Jewish women in medieval Cairo occupied a marginal position in broader society, due to their dhimmī (non-Muslim) status and their gender. Yet, this did not preclude individual Jewish women from being sources of economic stability for the men in their lives. In times of need, women’s property — both with and against their will — could become crucial for keeping families afloat. Moveable goods, often those acquired through dowries, could be pawned. Real estate holdings served as collateral for husbands’ debts.
This paper will examine a number of legal documents and letters from Fāṭimid and Ayyūbid Egypt that attest to women’s property being used by their husbands and brothers. Most of these sources are legal documents: wills, testimonies, and depositions in front of the court.
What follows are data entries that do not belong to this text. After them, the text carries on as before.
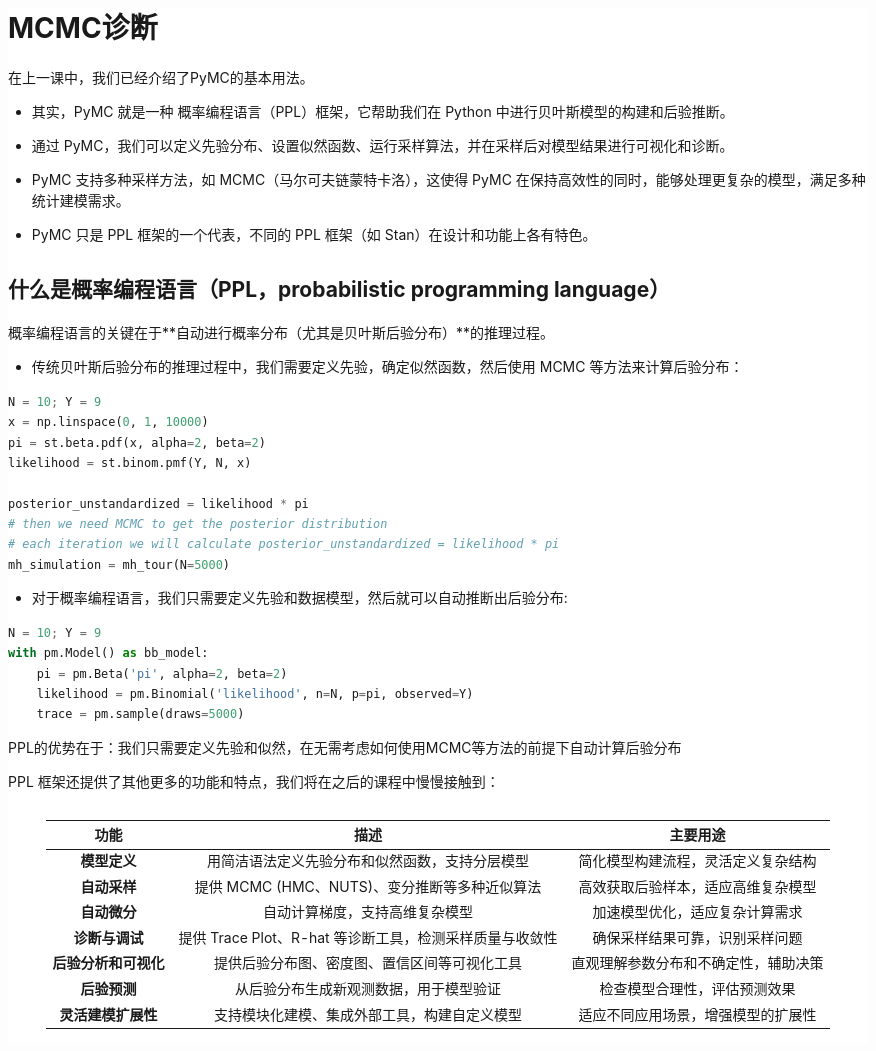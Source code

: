 # MCMC诊断

在上一课中，我们已经介绍了PyMC的基本用法。

- 其实，PyMC 就是一种 概率编程语言（PPL）框架，它帮助我们在 Python 中进行贝叶斯模型的构建和后验推断。

- 通过 PyMC，我们可以定义先验分布、设置似然函数、运行采样算法，并在采样后对模型结果进行可视化和诊断。

- PyMC 支持多种采样方法，如 MCMC（马尔可夫链蒙特卡洛），这使得 PyMC 在保持高效性的同时，能够处理更复杂的模型，满足多种统计建模需求。

- PyMC 只是 PPL 框架的一个代表，不同的 PPL 框架（如 Stan）在设计和功能上各有特色。

## 什么是概率编程语言（PPL，probabilistic programming language）

概率编程语言的关键在于**自动进行概率分布（尤其是贝叶斯后验分布）**的推理过程。

- 传统贝叶斯后验分布的推理过程中，我们需要定义先验，确定似然函数，然后使用 MCMC 等方法来计算后验分布：

```python
N = 10; Y = 9    
x = np.linspace(0, 1, 10000)    
pi = st.beta.pdf(x, alpha=2, beta=2)    
likelihood = st.binom.pmf(Y, N, x)    

posterior_unstandardized = likelihood * pi    
# then we need MCMC to get the posterior distribution    
# each iteration we will calculate posterior_unstandardized = likelihood * pi    
mh_simulation = mh_tour(N=5000)
```

- 对于概率编程语言，我们只需要定义先验和数据模型，然后就可以自动推断出后验分布:

```python
N = 10; Y = 9    
with pm.Model() as bb_model:    
    pi = pm.Beta('pi', alpha=2, beta=2)    
    likelihood = pm.Binomial('likelihood', n=N, p=pi, observed=Y)    
    trace = pm.sample(draws=5000)
```

PPL的优势在于：我们只需要定义先验和似然，在无需考虑如何使用MCMC等方法的前提下自动计算后验分布

PPL 框架还提供了其他更多的功能和特点，我们将在之后的课程中慢慢接触到：

<style>
.center 
{
  width: auto;
  display: table;
  margin-left: auto;
  margin-right: auto;
}
</style>
<div class="center">

|功能|描述|主要用途|
| :-----------: | :-----------: |:-----------: |
|**模型定义**|用简洁语法定义先验分布和似然函数，支持分层模型|简化模型构建流程，灵活定义复杂结构|
|**自动采样**|提供 MCMC (HMC、NUTS)、变分推断等多种近似算法|高效获取后验样本，适应高维复杂模型|
|**自动微分**|自动计算梯度，支持高维复杂模型|加速模型优化，适应复杂计算需求|
|**诊断与调试**|提供 Trace Plot、R-hat 等诊断工具，检测采样质量与收敛性	|确保采样结果可靠，识别采样问题|
|**后验分析和可视化**|提供后验分布图、密度图、置信区间等可视化工具	|直观理解参数分布和不确定性，辅助决策|
|**后验预测**|从后验分布生成新观测数据，用于模型验证|检查模型合理性，评估预测效果|
|**灵活建模扩展性**|支持模块化建模、集成外部工具，构建自定义模型|适应不同应用场景，增强模型的扩展性|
Scholars cannot understand an economy if they only look at the work of male laborers, rather than including women, property, or intergenerational wealth. Researching women’s property as collateral fits into my broader dissertation project, which investigates women’s labor and property together to build a fuller picture of women’s economic power and standing in the tenth to fourteenth century Mediterranean. My dissertation will be the first work of scholarship solely devoted to women’s economic activities in the medieval Islamicate world. I will be building on the work of S. D. Goitein’s A Mediterranean Society, Yossef Rapoport’s Marriage, Money and Divorce in Medieval Islamic Society, Eve Krakowski’s Coming of Age in Medieval Egypt, and the dissertations of Oded Zinger and Craig Perry. I will also benefit from recent work on the taxation and labor structures of medieval Egypt by Lorenzo Bondioli.